WORK INSTRUCTION — Only the lines that contain the string "Retrieves" belong in the answer; pull them from the records.

[INFORMATION SHOWN — start]

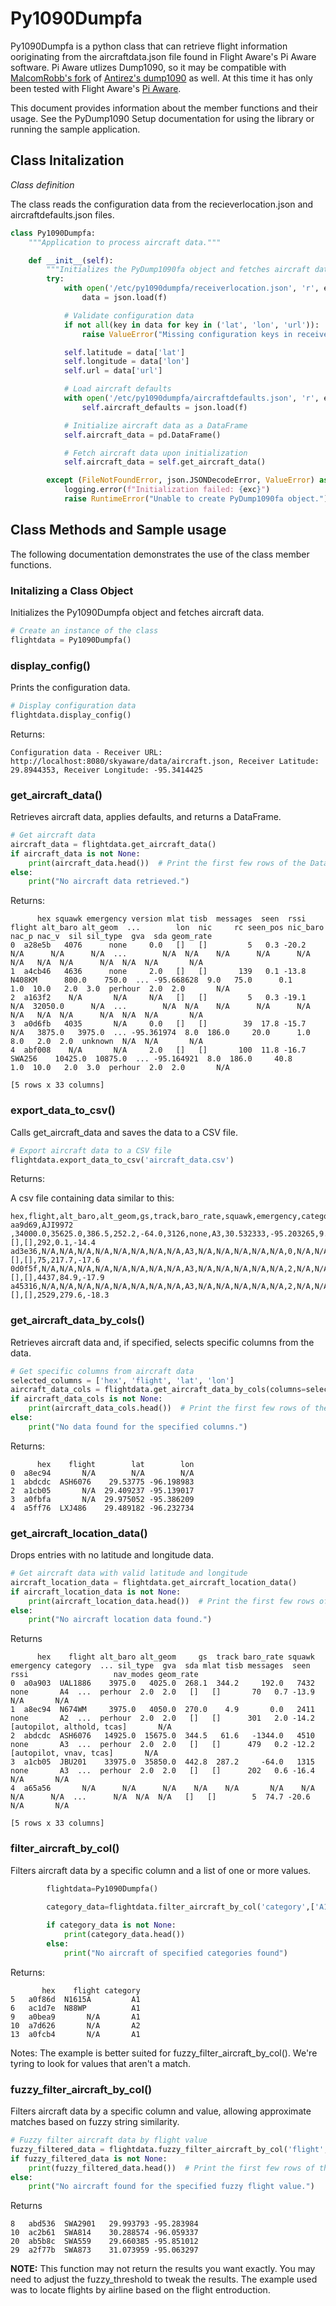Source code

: # Py1090Dumpfa

Py1090Dumpfa is a python class that can retrieve flight information ooriginating from the aircraftdata.json file found in Flight Aware's Pi Aware software. Pi Aware utlizes Dump1090, so it may be compatible with [MalcomRobb's fork](https://github.com/MalcolmRobb/dump1090) of [Antirez's dump1090](https://github.com/antirez/dump1090) as well. At this time it has only been tested with Flight Aware's [Pi Aware](https://github.com/flightaware/piaware).

This document provides information about the member functions and their usage. See the PyDump1090 Setup documentation for using the library or running the sample application. 


## Class Initalization

_Class definition_

The class reads the configuration data from the recieverlocation.json and aircraftdefaults.json files. 

```python
class Py1090Dumpfa:
    """Application to process aircraft data."""

    def __init__(self):
        """Initializes the PyDump1090fa object and fetches aircraft data."""
        try:
            with open('/etc/py1090dumpfa/receiverlocation.json', 'r', encoding='utf-8') as f:
                data = json.load(f)

            # Validate configuration data
            if not all(key in data for key in ('lat', 'lon', 'url')):
                raise ValueError("Missing configuration keys in receiverlocation.json")

            self.latitude = data['lat']
            self.longitude = data['lon']
            self.url = data['url']

            # Load aircraft defaults
            with open('/etc/py1090dumpfa/aircraftdefaults.json', 'r', encoding='utf-8') as f:
                self.aircraft_defaults = json.load(f)

            # Initialize aircraft data as a DataFrame
            self.aircraft_data = pd.DataFrame()

            # Fetch aircraft data upon initialization
            self.aircraft_data = self.get_aircraft_data()

        except (FileNotFoundError, json.JSONDecodeError, ValueError) as exc:
            logging.error(f"Initialization failed: {exc}")
            raise RuntimeError("Unable to create PyDump1090fa object.") from exc
```



## Class Methods and Sample usage

The following documentation demonstrates the use of the class member functions.

### Initalizing a Class Object
Initializes the Py1090Dumpfa object and fetches aircraft data.

```python
# Create an instance of the class
flightdata = Py1090Dumpfa()
```

### display_config()
Prints the configuration data.

```python
# Display configuration data
flightdata.display_config()
```
Returns:
```
Configuration data - Receiver URL: http://localhost:8080/skyaware/data/aircraft.json, Receiver Latitude: 29.8944353, Receiver Longitude: -95.3414425
```
### get_aircraft_data()

Retrieves aircraft data, applies defaults, and returns a DataFrame.

```python
# Get aircraft data
aircraft_data = flightdata.get_aircraft_data()
if aircraft_data is not None:
    print(aircraft_data.head())  # Print the first few rows of the DataFrame
else:
    print("No aircraft data retrieved.")
 ```   

 Returns:
 ```
       hex squawk emergency version mlat tisb  messages  seen  rssi    flight alt_baro alt_geom  ...        lon  nic     rc seen_pos nic_baro nac_p nac_v  sil sil_type  gva  sda geom_rate
0  a28e5b   4076      none     0.0   []   []         5   0.3 -20.2       N/A      N/A      N/A  ...        N/A  N/A    N/A      N/A      N/A   N/A   N/A  N/A      N/A  N/A  N/A       N/A
1  a4cb46   4636      none     2.0   []   []       139   0.1 -13.8  N408KM      800.0    750.0  ... -95.668628  9.0   75.0      0.1      1.0  10.0   2.0  3.0  perhour  2.0  2.0       N/A
2  a163f2    N/A       N/A     N/A   []   []         5   0.3 -19.1       N/A  32050.0      N/A  ...        N/A  N/A    N/A      N/A      N/A   N/A   N/A  N/A      N/A  N/A  N/A       N/A
3  a0d6fb   4035       N/A     0.0   []   []        39  17.8 -15.7       N/A   3875.0   3975.0  ... -95.361974  8.0  186.0     20.0      1.0   8.0   2.0  2.0  unknown  N/A  N/A       N/A
4  abf008    N/A       N/A     2.0   []   []       100  11.8 -16.7  SWA256    10425.0  10875.0  ... -95.164921  8.0  186.0     40.8      1.0  10.0   2.0  3.0  perhour  2.0  2.0       N/A

[5 rows x 33 columns]
```


### export_data_to_csv()

Calls get_aircraft_data and saves the data to a CSV file.

```python
# Export aircraft data to a CSV file
flightdata.export_data_to_csv('aircraft_data.csv')
```

Returns:

A csv file containing data similar to this:

```
hex,flight,alt_baro,alt_geom,gs,track,baro_rate,squawk,emergency,category,lat,lon,nic,rc,seen_pos,version,nic_baro,nac_p,nac_v,sil,sil_type,gva,sda,mlat,tisb,messages,seen,rssi
aa9d69,AJI9972 ,34000.0,35625.0,386.5,252.2,-64.0,3126,none,A3,30.532333,-95.203265,9.0,75.0,0.1,2,1.0,10.0,2.0,3.0,perhour,2.0,3.0,[],[],292,0.1,-14.4
ad3e36,N/A,N/A,N/A,N/A,N/A,N/A,N/A,N/A,A3,N/A,N/A,N/A,N/A,N/A,0,N/A,N/A,N/A,N/A,unknown,N/A,N/A,[],[],75,217.7,-17.6
0d0f5f,N/A,N/A,N/A,N/A,N/A,N/A,N/A,N/A,A3,N/A,N/A,N/A,N/A,N/A,2,N/A,N/A,N/A,N/A,perhour,N/A,N/A,[],[],4437,84.9,-17.9
a45316,N/A,N/A,N/A,N/A,N/A,N/A,N/A,N/A,A3,N/A,N/A,N/A,N/A,N/A,2,N/A,N/A,N/A,N/A,perhour,N/A,N/A,[],[],2529,279.6,-18.3
```

### get_aircraft_data_by_cols()

Retrieves aircraft data and, if specified, selects specific columns from the data.

```python
# Get specific columns from aircraft data
selected_columns = ['hex', 'flight', 'lat', 'lon']
aircraft_data_cols = flightdata.get_aircraft_data_by_cols(columns=selected_columns)
if aircraft_data_cols is not None:
    print(aircraft_data_cols.head())  # Print the first few rows of the DataFrame
else:
    print("No data found for the specified columns.")
```
Returns:
```
      hex    flight        lat        lon
0  a8ec94       N/A        N/A        N/A
1  abdcdc  ASH6076    29.53775 -96.198983
2  a1cb05       N/A  29.409237 -95.139017
3  a0fbfa       N/A  29.975052 -95.386209
4  a5ff76  LXJ486    29.489182 -96.232734
```

### get_aircraft_location_data()
Drops entries with no latitude and longitude data.

```python
# Get aircraft data with valid latitude and longitude
aircraft_location_data = flightdata.get_aircraft_location_data()
if aircraft_location_data is not None:
    print(aircraft_location_data.head())  # Print the first few rows of the DataFrame
else:
    print("No aircraft location data found.")
```
Returns

```
      hex    flight alt_baro alt_geom     gs  track baro_rate squawk emergency category  ... sil_type  gva  sda mlat tisb messages  seen  rssi                   nav_modes geom_rate
0  a0a903  UAL1886    3975.0   4025.0  268.1  344.2     192.0   7432      none       A4  ...  perhour  2.0  2.0   []   []       70   0.7 -13.9                         N/A       N/A
1  a8ec94  N674WM     3975.0   4050.0  270.0    4.9       0.0   2411      none       A2  ...  perhour  2.0  2.0   []   []      301   2.0 -14.2  [autopilot, althold, tcas]       N/A
2  abdcdc  ASH6076   14925.0  15675.0  344.5   61.6   -1344.0   4510      none       A3  ...  perhour  2.0  2.0   []   []      479   0.2 -12.2     [autopilot, vnav, tcas]       N/A
3  a1cb05  JBU201    33975.0  35850.0  442.8  287.2     -64.0   1315      none       A3  ...  perhour  2.0  2.0   []   []      202   0.6 -16.4                         N/A       N/A
4  a65a56       N/A      N/A      N/A    N/A    N/A       N/A    N/A       N/A      N/A  ...      N/A  N/A  N/A   []   []        5  74.7 -20.6                         N/A       N/A

[5 rows x 33 columns]
```

### filter_aircraft_by_col()

Filters aircraft data by a specific column and a list of one or more values.

```Python
        flightdata=Py1090Dumpfa()
        
        category_data=flightdata.filter_aircraft_by_col('category',['A1','A2'],columns)

        if category_data is not None:
            print(category_data.head())
        else:
            print("No aircraft of specified categories found")
```

Returns:

```
       hex    flight category
5   a0f86d  N1615A         A1
6   ac1d7e  N88WP          A1
9   a0bea9       N/A       A1
10  a7d626       N/A       A2
13  a0fcb4       N/A       A1
```

Notes:
The example is better suited for fuzzy_filter_aircraft_by_col(). We're tyring to look for values that aren't a match. 



### fuzzy_filter_aircraft_by_col()

Filters aircraft data by a specific column and value, allowing approximate matches based on fuzzy string similarity. 

```python
# Fuzzy filter aircraft data by flight value
fuzzy_filtered_data = flightdata.fuzzy_filter_aircraft_by_col('flight', 'SWA', columns=['hex', 'flight', 'lat', 'lon'], fuzzy_threshold=40)
if fuzzy_filtered_data is not None:
    print(fuzzy_filtered_data.head())  # Print the first few rows of the fuzzy filtered DataFrame
else:
    print("No aircraft found for the specified fuzzy flight value.")
```
Returns
```
8   abd536  SWA2901   29.993793 -95.283984
10  ac2b61  SWA814    30.288574 -96.059337
20  ab5b8c  SWA559    29.660385 -95.851012
29  a2f77b  SWA873    31.073959 -95.063297
```

__NOTE:__ This function may not return the results you want exactly. You may need to adjust the fuzzy_threshold to tweak the results. The example used was to locate flights by airline based on the flight entroduction.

[INFORMATION SHOWN — finish]

WRITTEN ANSWER —
Retrieves aircraft data, applies defaults, and returns a DataFrame.
Retrieves aircraft data and, if specified, selects specific columns from the data.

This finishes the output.